Pharmacists are on the front line of the global response to the novel coronavirus. Like so many members of the health team, some have lost their lives. The data suggest that community pharmacists are most vulnerable. These deaths have had a ripple effect on pharmacy organisations that are expressing growing concern about the exposure of pharmacists to the highly contagious virus.
The recommendation is that pharmacists employ protective methods by adjusting customer care practices. Laws must be changed to allow for orderly emergency pharmacy care.
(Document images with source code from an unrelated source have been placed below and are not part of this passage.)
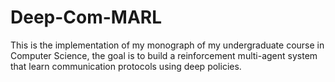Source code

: # Deep-Com-MARL

This is the implementation of my monograph of my undergraduate course in Computer Science, the goal is to build a reinforcement multi-agent system that learn communication protocols using deep policies. 
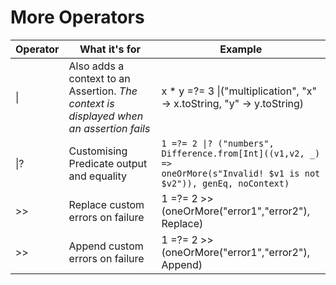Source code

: # More Operators

| Operator  | What it's for | Example |
| ------------- | ------------- | ------------- |
| \\|   | Also adds a context to an Assertion. *The context is displayed when an assertion fails* | x * y =?= 3 \\|("multiplication", "x" -> x.toString, "y" -> y.toString)  |
  | \\|? | Customising Predicate output and equality  | <code>1 =?= 2 \\|? ("numbers", Difference.from[Int]((v1,v2, _) => oneOrMore(s"Invalid! $v1 is not $v2")), genEq, noContext)</code> |
| >> | Replace custom errors on failure | 1 =?= 2 >> (oneOrMore("error1","error2"), Replace) |
| >> | Append custom errors on failure | 1 =?= 2 >> (oneOrMore("error1","error2"), Append) |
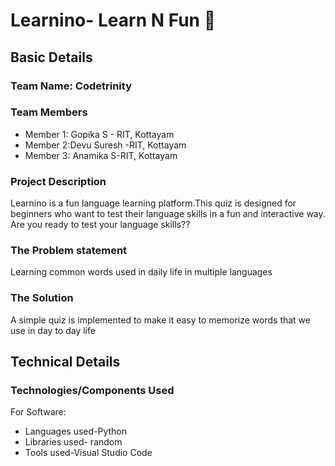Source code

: 
# Learnino- Learn N Fun 🎯


## Basic Details
### Team Name: Codetrinity


### Team Members
- Member 1: Gopika S - RIT, Kottayam
- Member 2:Devu Suresh -RIT, Kottayam
- Member 3: Anamika S-RIT, Kottayam

### Project Description
Learnino is a fun language learning platform.This quiz is designed for beginners who want to test their language skills in a fun and interactive way.
Are you ready to test your language skills??

### The Problem statement
Learning common words used in daily life in multiple languages 

### The Solution
A simple quiz is implemented to make it easy to memorize words that we use in day to day life 

## Technical Details
### Technologies/Components Used
For Software:
- Languages used-Python
- Libraries used- random
- Tools used-Visual Studio Code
Importantly, Jamaica must develop a medicines supply policy that balances trading and distribution with medicinal manufacturing and product development. In times like these, Jamaica is most exposed to the risk of medication shortages of all kinds for various reasons.
Pharmacy service delivery
Jamaicans have always had an informal arrangement with their community pharmacists. A community pharmacy or drug store is the first port of call for Jamaicans who may have a fever, dry cough, or a ‘”likkle bad feelings”. Pharmacists are trained to speak directly to the customer to ask a few relevant questions that may lead to a referral or recommendation of a medicine. For good measure, if a medicine is recommended or a prescription dispensed, a short “show and tell” session has proven to improve the chance that medication instructions are understood and will be followed.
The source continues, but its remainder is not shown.